Sometimes police can employ old-fashioned investigation plus networking to identify opioid dealers and put them out of business. Police in High Point, North Carolina, have used a community-based approach with success. First, they identified four neighborhoods most prone to drug sales and set up surveillance by undercover officers and informants. This brought to light key dealers in the drug trade. Those who had committed violent felonies were prosecuted, but nonviolent dealers were offered a bargain: If caught selling again, they would immediately be arrested, but if they agreed to enter a community-service program, they could receive housing, employment, a food and clothing allowance, and drug treatment. The approach has been adopted by police departments in several states.

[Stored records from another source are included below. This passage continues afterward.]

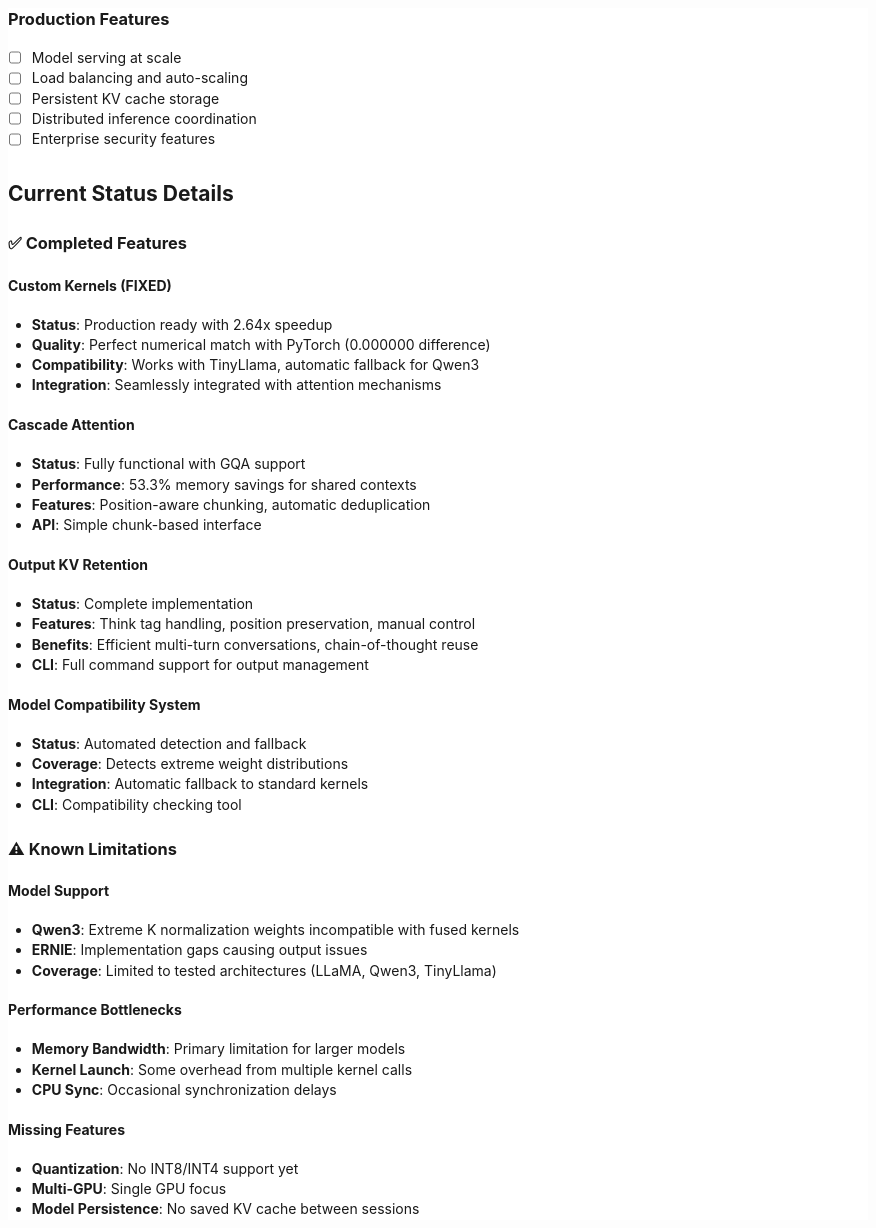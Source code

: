 ### Production Features
- [ ] Model serving at scale
- [ ] Load balancing and auto-scaling
- [ ] Persistent KV cache storage
- [ ] Distributed inference coordination
- [ ] Enterprise security features

## Current Status Details

### ✅ Completed Features

#### Custom Kernels (FIXED)
- **Status**: Production ready with 2.64x speedup
- **Quality**: Perfect numerical match with PyTorch (0.000000 difference)
- **Compatibility**: Works with TinyLlama, automatic fallback for Qwen3
- **Integration**: Seamlessly integrated with attention mechanisms

#### Cascade Attention
- **Status**: Fully functional with GQA support
- **Performance**: 53.3% memory savings for shared contexts
- **Features**: Position-aware chunking, automatic deduplication
- **API**: Simple chunk-based interface

#### Output KV Retention
- **Status**: Complete implementation
- **Features**: Think tag handling, position preservation, manual control
- **Benefits**: Efficient multi-turn conversations, chain-of-thought reuse
- **CLI**: Full command support for output management

#### Model Compatibility System
- **Status**: Automated detection and fallback
- **Coverage**: Detects extreme weight distributions
- **Integration**: Automatic fallback to standard kernels
- **CLI**: Compatibility checking tool

### ⚠️ Known Limitations

#### Model Support
- **Qwen3**: Extreme K normalization weights incompatible with fused kernels
- **ERNIE**: Implementation gaps causing output issues
- **Coverage**: Limited to tested architectures (LLaMA, Qwen3, TinyLlama)

#### Performance Bottlenecks
- **Memory Bandwidth**: Primary limitation for larger models
- **Kernel Launch**: Some overhead from multiple kernel calls
- **CPU Sync**: Occasional synchronization delays

#### Missing Features
- **Quantization**: No INT8/INT4 support yet
- **Multi-GPU**: Single GPU focus
- **Model Persistence**: No saved KV cache between sessions
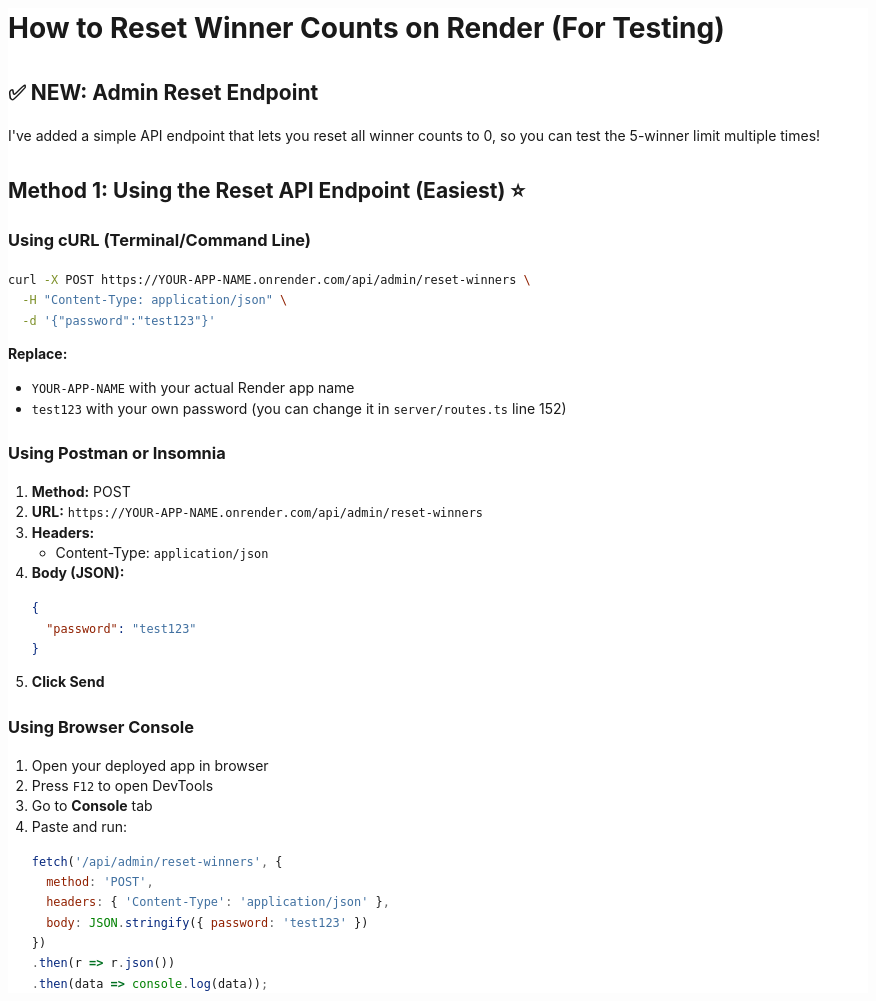 # How to Reset Winner Counts on Render (For Testing)

## ✅ NEW: Admin Reset Endpoint

I've added a simple API endpoint that lets you reset all winner counts to 0, so you can test the 5-winner limit multiple times!

## Method 1: Using the Reset API Endpoint (Easiest) ⭐

### Using cURL (Terminal/Command Line)

```bash
curl -X POST https://YOUR-APP-NAME.onrender.com/api/admin/reset-winners \
  -H "Content-Type: application/json" \
  -d '{"password":"test123"}'
```

**Replace:**
- `YOUR-APP-NAME` with your actual Render app name
- `test123` with your own password (you can change it in `server/routes.ts` line 152)

### Using Postman or Insomnia

1. **Method:** POST
2. **URL:** `https://YOUR-APP-NAME.onrender.com/api/admin/reset-winners`
3. **Headers:** 
   - Content-Type: `application/json`
4. **Body (JSON):**
   ```json
   {
     "password": "test123"
   }
   ```
5. **Click Send**

### Using Browser Console

1. Open your deployed app in browser
2. Press `F12` to open DevTools
3. Go to **Console** tab
4. Paste and run:
   ```javascript
   fetch('/api/admin/reset-winners', {
     method: 'POST',
     headers: { 'Content-Type': 'application/json' },
     body: JSON.stringify({ password: 'test123' })
   })
   .then(r => r.json())
   .then(data => console.log(data));
   ```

The opioid epidemic has also placed new burdens on police because of all the related consequences they must deal with every day. Besides street sales and frequent overdose, there is violence between gangs, petty crimes by users to support their habit, and child abuse and neglect in drug-riddled families. Because of the dangers associated with the opioid trade, emergency responders often wait for police to arrive before entering a neighborhood thought to be unsafe. Officers can also help users through socalled harm-reduction programs. These include distributing Narcan to addicts and getting them into needle-exchange programs that help prevent hepatitis C and HIV. Police can also distribute test strips so users can detect fentanyl in opioid mixtures. And like QRTs, neighborhood cops can sometimes direct addicts into inpatient or outpatient facilities for special care. “The people who overdose are citizens of the community, deserving of protection and service from the police,” according to Arthur Rizer and Carrie Wade, policy experts for security and crime reduction. “Forsaking them will not reduce drug use. It will simply cost lives.”
Law enforcement experts stress that police cannot arrest their way out of the opioid crisis. Police departments in the hardest-hit areas are adopting new measures, such as rapid response teams, to deal with opioid addiction on a more personal level. Although traditional policing still has its place, these new approaches show great promise in rolling back the opioid epidemic in America.